As Gillis himself pointed out last year, this exchange of media and variety of remix has developed to the point where it no longer contains the shock value of 2 Live Crew battling Roy Orbison over fair use copyright. Today, original sounds are remixed or mashed-up and thrown onto youtube at record speeds. And yet, as the number of amateur mash-up artists has exploded, Gillis's reputation has only grown, as his attention to detail and interplay between subjects has left the standard "slap one set of vocal over a different music track for a few minutes" schtick obsolete.
Indeed, while most mash-up song productions end up seeming far longer and unimpressive than the sum of their components, Gillis quickly mastered the art of leaving the clips short and keeping them moving. I still get a little pissed whenever I hear Pixies riffs in Girl Talk songs, if only because I know they'll be gone in eight short measures or so. And yet the disappointment is just as fleeting, as before you know it you'll be reminded of how much you truly enjoy Heart, or trying to figure out which one of your friends can come up with the Sophie B. Hawkins reference first. Seriously, throwing on a Girl Talk album for a road trip is like a ready made trivia game, and far more fun than trying to spot a Missouri license plate.
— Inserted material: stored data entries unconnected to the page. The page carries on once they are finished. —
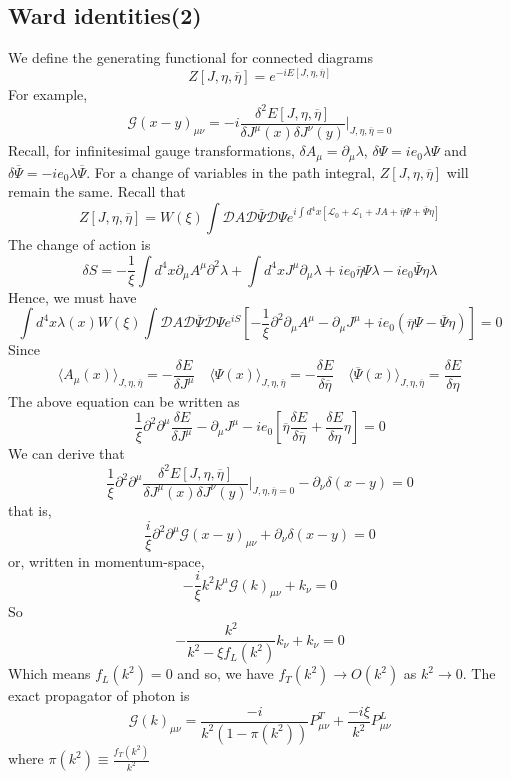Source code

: \subsection{Ward identities(2)}
\noindent
We define the generating functional for connected diagrams
\[Z[J,\eta,\overline{\eta}] = e^{-iE[J,\eta,\overline{\eta}]}\]
For example,
\[\mathcal{G}(x-y)_{\mu\nu} = -i  \frac{\delta^2 E[J,\eta,\overline{\eta}]}{\delta J^{\mu}(x) \delta J^{\nu}(y)}\bigg|_{J,\eta,\overline{\eta}=0}\]
Recall, for infinitesimal gauge transformations, $\delta A_{\mu} = \partial_{\mu} \lambda $, $\delta \Psi = ie_0\lambda\Psi$ and $\delta \overline{\Psi}  = -ie_0 \lambda \overline{\Psi}$. For a change of
variables in the path integral, $Z[J,\eta,\overline{\eta}]$ will remain the same. 
Recall that
\[Z[J,\eta,\overline{\eta}] = W(\xi) \int \mathcal{D}A \mathcal{D}\overline{\Psi} \mathcal{D}\Psi e^{i\int d^4x [\mathcal{L}_0 + \mathcal{L}_1 + JA + \overline{\eta}\Psi + \overline{\Psi}\eta]} \]
The change of action is
\[\delta S = -\frac{1}{\xi} \int d^4x \partial_{\mu} A^{\mu} \partial^2 \lambda + \int d^4x J^{\mu}\partial_{\mu}\lambda + ie_0\overline{\eta}\Psi\lambda - ie_0\overline{\Psi}\eta\lambda\]
Hence, we must have
\[\int d^4x \lambda(x) W(\xi)\int \mathcal{D}A \mathcal{D}\overline{\Psi} \mathcal{D}\Psi e^{iS} \left[ -\frac{1}{\xi} \partial^2 \partial_{\mu} A^{\mu} - \partial_{\mu}J^{\mu}  + ie_0(\overline{\eta}\Psi - \overline{\Psi}\eta)\right] = 0 \]
Since
\[\langle A_{\mu}(x) \rangle_{J,\eta,\overline{\eta}} = - \frac{\delta E}{\delta J^{\mu}} \quad \langle \Psi(x) \rangle_{J,\eta,\overline{\eta}} = - \frac{\delta E}{\delta \overline{\eta}} \quad \langle \overline{\Psi}(x) \rangle_{J,\eta,\overline{\eta}} =  \frac{\delta E}{\delta \eta}\]
The above equation can be written as
\[\frac{1}{\xi} \partial^2 \partial^{\mu}\frac{\delta E}{\delta J^{\mu}} - \partial_{\mu}J^{\mu} - ie_0\left[ \overline{\eta}\frac{\delta E}{\delta \overline{\eta}} + \frac{\delta E}{\delta \eta} \eta \right]=0\]
We can derive that
\[\frac{1}{\xi} \partial^2 \partial^{\mu} \frac{\delta^2 E[J,\eta,\overline{\eta}]}{\delta J^{\mu}(x) \delta J^{\nu}(y)}\bigg|_{J,\eta,\overline{\eta}=0} - \partial_{\nu} \delta(x-y) = 0\]
that is,
\[\frac{i}{\xi}\partial^2 \partial^{\mu} \mathcal{G}(x-y)_{\mu\nu}+ \partial_{\nu} \delta(x-y) = 0 \]
or, written in momentum-space,
\[-\frac{i}{\xi}k^2 k^{\mu} \mathcal{G}(k)_{\mu\nu}+ k_{\nu} = 0\]
So
\[- \frac{k^2}{k^2-\xi f_L(k^2)} k_{\nu} + k_{\nu} = 0\]
Which means $f_L(k^2) =0$ and so, we have $f_T(k^2) \to O(k^2)$ as $k^2 \to 0$. The exact propagator of photon is
\[\mathcal{G}(k)_{\mu\nu} = \frac{-i}{k^2(1-\pi(k^2))}P^T_{\mu\nu} + \frac{-i\xi}{k^2} P^L_{\mu\nu}\]
where $\pi(k^2) \equiv \frac{f_T(k^2)}{k^2}$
When dealing with literally an infinite pool of resources, not all the combos work (the Jay-Z/Radiohead sequence off Feed the Animals is surprisingly underwhelming), but the low points disappear just as quickly as the successes, and the misses never leave the lasting impression that the hits seem to. The Biggie/Elton John sequence on "Smash Your Head" has become Gillis' "Free Bird," a trademark result of the perfect mix of genres and eras, delighting all who hear it. But nearly as impressive is the slow grower that precedes Elton and Biggie, where Nirvana sear through Young Jeezy. Not every second is brilliant, but every second is pretty damn fun, and that's more than you can say for a lot of albums.